What HNSW actually does to your cache
When you serve queries against an HNSW index that exceeds your buffer cache, where does the cache pressure actually fall? Which levels miss, how often, and which graph traversal patterns are pathological?
- hardware
- TBD — target: Intel Xeon Platinum 8480+ (Sapphire Rapids) and AMD EPYC 9654 (Genoa) for cross-uarch validation
- kernel
- Linux 6.18 LTS, vanilla; THP madvise
- compiler
- clang 19, -O3 -march=native -mavx2
- dataset
- hnswlib (reference) + FAISS HNSW (production validation); SIFT-1M academic + 768-dim synthetic corpus to match modern RAG embeddings
TL;DR
HNSW’s runtime cost, once the index stops fitting in last-level cache, is dominated by pointer-chasing on graph descent — not distance math. Cache miss rates on the lower layers spike exponentially past the L3 cliff, and the “vector hangover” that 2026 RAG teams are hitting is a second-order effect of graph metadata blowing working-set budget. This post shows the miss profile directly, using perf c2c and hardware counters.
Methodology
| Field | Value |
|---|---|
| CPU | TBD — target Sapphire Rapids (8480+) and Genoa (EPYC 9654) |
| Microcode | pinned, recorded |
| Kernel | Linux 6.18 LTS, vanilla, THP madvise |
| Compiler | clang 19, -O3 -march=native -mavx2 |
| Dataset | SIFT-1M (academic) + 768-dim synthetic (1M–100M vectors, matches modern embeddings) |
| Index | hnswlib reference + FAISS HNSW validation, M={16, 32}, ef={50, 200} |
| Governor | performance, turbo on |
| Repro | lowlat-ms/lowlat-bench/hnsw-cache-pressure |
The question
- Define “cache pressure” precisely: L1/L2/L3 miss rates, LLC occupancy, prefetcher effectiveness, TLB walks.
- Single empirical question: where does the miss profile live during HNSW descent, and where is the cliff when the working set exceeds L3?
- Why this angle is novel: every other HNSW post lives at the API/recall/throughput level. Nobody has shown the miss profile.
Introduction
- Vector search is the hottest infra category of 2025–2026. HNSW is the dominant in-memory algorithm.
- Brief mechanism recap: multi-layer graph, descend from top, greedy search at the bottom.
- The “vector hangover” (https://tech-champion.com/database/the-vector-hangover-hnsw-index-memory-bloat-in-production-rag/) is the motivating real-world pain.
- Why mechanical sympathy is the missing lens here.
Setup
- hnswlib first for clarity (reference C++ implementation, clean code to instrument).
- FAISS HNSW second for production validation.

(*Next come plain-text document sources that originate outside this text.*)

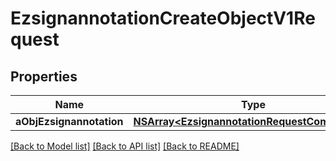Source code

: # EzsignannotationCreateObjectV1Request

## Properties
Name | Type | Description | Notes
------------ | ------------- | ------------- | -------------
**aObjEzsignannotation** | [**NSArray&lt;EzsignannotationRequestCompound&gt;***](EzsignannotationRequestCompound.md) |  | 

[[Back to Model list]](../README.md#documentation-for-models) [[Back to API list]](../README.md#documentation-for-api-endpoints) [[Back to README]](../README.md)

- Datasets: SIFT-1M baseline, 768-dim synthetic at 1M, 10M, and 100M to force the L3 and DRAM cliffs.
- Concurrency: single-query trace first, then N-query sustained load.
Baseline
- Trace a single query through the graph. Record cache misses per layer of descent.
- Break time down: distance math vs pointer load vs memory stall.
- Compare AoS vs SoA layout of vector storage on the same index.
- Establish recall@10 and latency baseline at
ef={50, 100, 200}.
Optimizations
- N queries/sec sustained load: map working-set size against L2, L3, and DRAM footprint.
- Find the cliff: the exact QPS at which p99 latency jumps by 10x.
- Pathologies: pointer chasing on random neighbor lookups, false sharing on concurrent updates, cold-tier accesses.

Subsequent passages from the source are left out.